3. Como funcionará a emissão da NFS-e?
A NFS-e usará um padrão nacional, simples e de uso intuitivo.
Plataforma unificada
O prestador poderá emitir a nota:
- pelo sistema nacional da NFS-e, ou
- pelo sistema da prefeitura local (desde que já esteja integrado ao padrão nacional).
Integração de dados
As notas emitidas alimentarão automaticamente os sistemas do governo responsáveis pelo cálculo do IBS e da CBS.
Isso elimina divergências, padroniza os dados e reduz a chance de erros.
4. E os profissionais da área da saúde? O Receita Saúde vai acabar?
Não. O sistema Receita Saúde continuará existindo, mas com uma função específica.
Desde 2025, profissionais da saúde (médicos, dentistas, psicólogos, fisioterapeutas etc.) são obrigados a emitir recibos eletrônicos pelo Receita Saúde para fins de:
- controle do Imposto de Renda do profissional, e
- comprovação de despesas dedutíveis para os pacientes.
Com a Reforma Tributária, teremos duas obrigações distintas:
- Receita Saúde
Para registro dos atendimentos com finalidade de IRPF. - NFS-e nacional
Para fins de apuração dos novos tributos sobre consumo (IBS e CBS).
Ou seja, o profissional da saúde passará a trabalhar em dois ambientes simultaneamente, pelo menos até que haja integração definitiva entre os sistemas.
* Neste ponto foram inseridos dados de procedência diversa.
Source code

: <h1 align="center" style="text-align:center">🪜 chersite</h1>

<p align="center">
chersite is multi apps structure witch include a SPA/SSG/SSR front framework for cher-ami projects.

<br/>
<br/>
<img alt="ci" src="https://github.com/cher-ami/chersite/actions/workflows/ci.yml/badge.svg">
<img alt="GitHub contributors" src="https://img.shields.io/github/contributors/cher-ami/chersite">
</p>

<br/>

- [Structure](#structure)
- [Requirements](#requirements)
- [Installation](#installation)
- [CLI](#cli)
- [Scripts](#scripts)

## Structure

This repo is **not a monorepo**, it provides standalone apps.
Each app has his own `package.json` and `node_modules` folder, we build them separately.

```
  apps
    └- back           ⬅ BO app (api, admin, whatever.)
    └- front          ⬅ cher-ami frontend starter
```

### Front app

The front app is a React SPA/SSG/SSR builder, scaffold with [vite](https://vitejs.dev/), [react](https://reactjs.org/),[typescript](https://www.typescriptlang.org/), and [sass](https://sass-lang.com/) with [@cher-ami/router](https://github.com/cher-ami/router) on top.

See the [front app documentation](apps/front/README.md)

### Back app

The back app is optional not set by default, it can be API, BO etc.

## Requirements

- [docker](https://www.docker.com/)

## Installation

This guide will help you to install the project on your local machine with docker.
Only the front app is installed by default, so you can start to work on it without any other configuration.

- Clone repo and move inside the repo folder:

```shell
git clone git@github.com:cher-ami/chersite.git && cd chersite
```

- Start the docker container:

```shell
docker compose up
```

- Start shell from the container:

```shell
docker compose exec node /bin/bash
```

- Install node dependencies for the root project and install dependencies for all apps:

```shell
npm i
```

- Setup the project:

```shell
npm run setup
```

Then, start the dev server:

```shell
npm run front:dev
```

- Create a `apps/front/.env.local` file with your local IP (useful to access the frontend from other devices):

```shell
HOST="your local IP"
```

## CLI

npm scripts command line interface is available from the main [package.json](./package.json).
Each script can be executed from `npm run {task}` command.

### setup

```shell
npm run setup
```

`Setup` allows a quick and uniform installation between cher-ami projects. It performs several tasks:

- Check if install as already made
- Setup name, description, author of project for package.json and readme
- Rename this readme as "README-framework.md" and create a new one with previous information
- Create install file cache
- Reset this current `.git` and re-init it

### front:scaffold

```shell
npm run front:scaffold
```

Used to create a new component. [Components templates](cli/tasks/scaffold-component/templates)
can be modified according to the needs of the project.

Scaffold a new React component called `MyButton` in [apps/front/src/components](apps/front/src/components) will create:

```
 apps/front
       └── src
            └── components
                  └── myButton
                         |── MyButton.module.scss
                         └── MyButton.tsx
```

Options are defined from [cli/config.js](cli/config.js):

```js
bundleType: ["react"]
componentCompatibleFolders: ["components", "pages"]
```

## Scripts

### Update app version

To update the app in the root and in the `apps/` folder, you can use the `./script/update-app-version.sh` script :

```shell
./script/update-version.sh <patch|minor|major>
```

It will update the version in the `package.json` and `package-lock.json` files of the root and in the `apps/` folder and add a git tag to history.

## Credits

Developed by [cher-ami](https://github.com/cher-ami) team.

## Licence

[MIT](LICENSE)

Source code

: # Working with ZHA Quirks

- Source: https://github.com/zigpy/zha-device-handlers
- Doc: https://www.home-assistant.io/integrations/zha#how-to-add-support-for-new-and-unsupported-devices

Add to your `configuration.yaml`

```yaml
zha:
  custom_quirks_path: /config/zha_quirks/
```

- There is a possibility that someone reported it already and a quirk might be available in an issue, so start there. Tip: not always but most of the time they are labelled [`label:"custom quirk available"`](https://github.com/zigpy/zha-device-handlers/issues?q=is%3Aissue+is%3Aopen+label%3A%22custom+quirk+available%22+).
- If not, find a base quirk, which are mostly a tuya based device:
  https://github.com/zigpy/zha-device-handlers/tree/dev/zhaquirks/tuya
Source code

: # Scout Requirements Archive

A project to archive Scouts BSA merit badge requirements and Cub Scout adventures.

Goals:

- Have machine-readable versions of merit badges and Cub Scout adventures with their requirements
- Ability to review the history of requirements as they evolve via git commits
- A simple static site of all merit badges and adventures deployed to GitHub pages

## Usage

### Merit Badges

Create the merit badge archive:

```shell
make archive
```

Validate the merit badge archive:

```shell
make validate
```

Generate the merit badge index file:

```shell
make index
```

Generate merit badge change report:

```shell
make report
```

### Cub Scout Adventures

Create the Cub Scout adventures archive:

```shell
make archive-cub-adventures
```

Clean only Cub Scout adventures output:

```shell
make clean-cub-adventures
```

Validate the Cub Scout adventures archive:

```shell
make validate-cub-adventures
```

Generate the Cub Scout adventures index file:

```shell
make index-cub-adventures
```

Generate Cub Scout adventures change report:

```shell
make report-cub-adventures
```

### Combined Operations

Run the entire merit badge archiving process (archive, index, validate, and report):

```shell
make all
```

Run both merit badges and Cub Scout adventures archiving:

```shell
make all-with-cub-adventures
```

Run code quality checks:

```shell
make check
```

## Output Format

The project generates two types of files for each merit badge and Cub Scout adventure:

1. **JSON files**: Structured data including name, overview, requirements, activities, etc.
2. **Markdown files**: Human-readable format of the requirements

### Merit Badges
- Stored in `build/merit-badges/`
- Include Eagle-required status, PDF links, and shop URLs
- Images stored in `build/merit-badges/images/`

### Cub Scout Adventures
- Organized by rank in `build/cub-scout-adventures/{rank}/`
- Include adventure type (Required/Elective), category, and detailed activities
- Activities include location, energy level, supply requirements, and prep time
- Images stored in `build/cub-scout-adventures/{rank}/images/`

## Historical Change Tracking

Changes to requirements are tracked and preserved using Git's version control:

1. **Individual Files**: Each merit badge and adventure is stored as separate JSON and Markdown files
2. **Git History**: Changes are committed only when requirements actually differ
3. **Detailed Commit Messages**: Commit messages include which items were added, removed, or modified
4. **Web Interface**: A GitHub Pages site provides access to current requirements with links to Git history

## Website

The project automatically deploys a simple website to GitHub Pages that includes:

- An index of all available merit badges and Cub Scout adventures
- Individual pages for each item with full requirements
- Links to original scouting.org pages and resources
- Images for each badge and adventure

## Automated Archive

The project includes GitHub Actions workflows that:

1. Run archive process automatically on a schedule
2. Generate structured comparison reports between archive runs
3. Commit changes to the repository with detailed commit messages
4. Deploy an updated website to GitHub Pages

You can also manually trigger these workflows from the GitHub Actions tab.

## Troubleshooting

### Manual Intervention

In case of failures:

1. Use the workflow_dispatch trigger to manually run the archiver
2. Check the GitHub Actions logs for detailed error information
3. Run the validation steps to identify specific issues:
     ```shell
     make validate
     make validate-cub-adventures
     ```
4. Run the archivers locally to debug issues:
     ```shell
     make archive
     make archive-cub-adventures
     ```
A expectativa é que, no futuro, os sistemas conversem entre si para reduzir o retrabalho — mas isso ainda dependerá de regulamentações adicionais.
5. Como se preparar para 2026?
Apesar de ainda faltar algum tempo para a implementação definitiva da Reforma, a preparação deve começar agora. Aqui estão algumas orientações:
Organização
Mantenha os registros financeiros e de prestação de serviços bem estruturados.
Informação atualizada
Acompanhe as atualizações da Reforma. A lei complementar que detalhará os últimos pontos técnicos ainda está em tramitação.
Familiarização com sistemas eletrônicos
Se você já usa RPA, NFS-e avulsa da prefeitura ou Receita Saúde, a adaptação será mais natural.
Caso não utilize nenhum deles ainda, é recomendável começar a entender seu funcionamento.
Conclusão
A Reforma Tributária representa uma mudança significativa na relação entre o contribuinte e o Fisco. A obrigatoriedade da NFS-e em padrão nacional é uma etapa essencial desse processo, trazendo mais transparência e menos burocracia ao sistema tributário.
Para profissionais autônomos, especialmente os da área da saúde, será necessário se adaptar à convivência entre o Receita Saúde e a NFS-e nacional. A preparação antecipada fará toda a diferença para garantir uma transição tranquila em 2026.
Se você tem dúvidas específicas sobre como esse novo cenário afetará sua atividade, procure orientação especializada. A adaptação começa com informação e organização.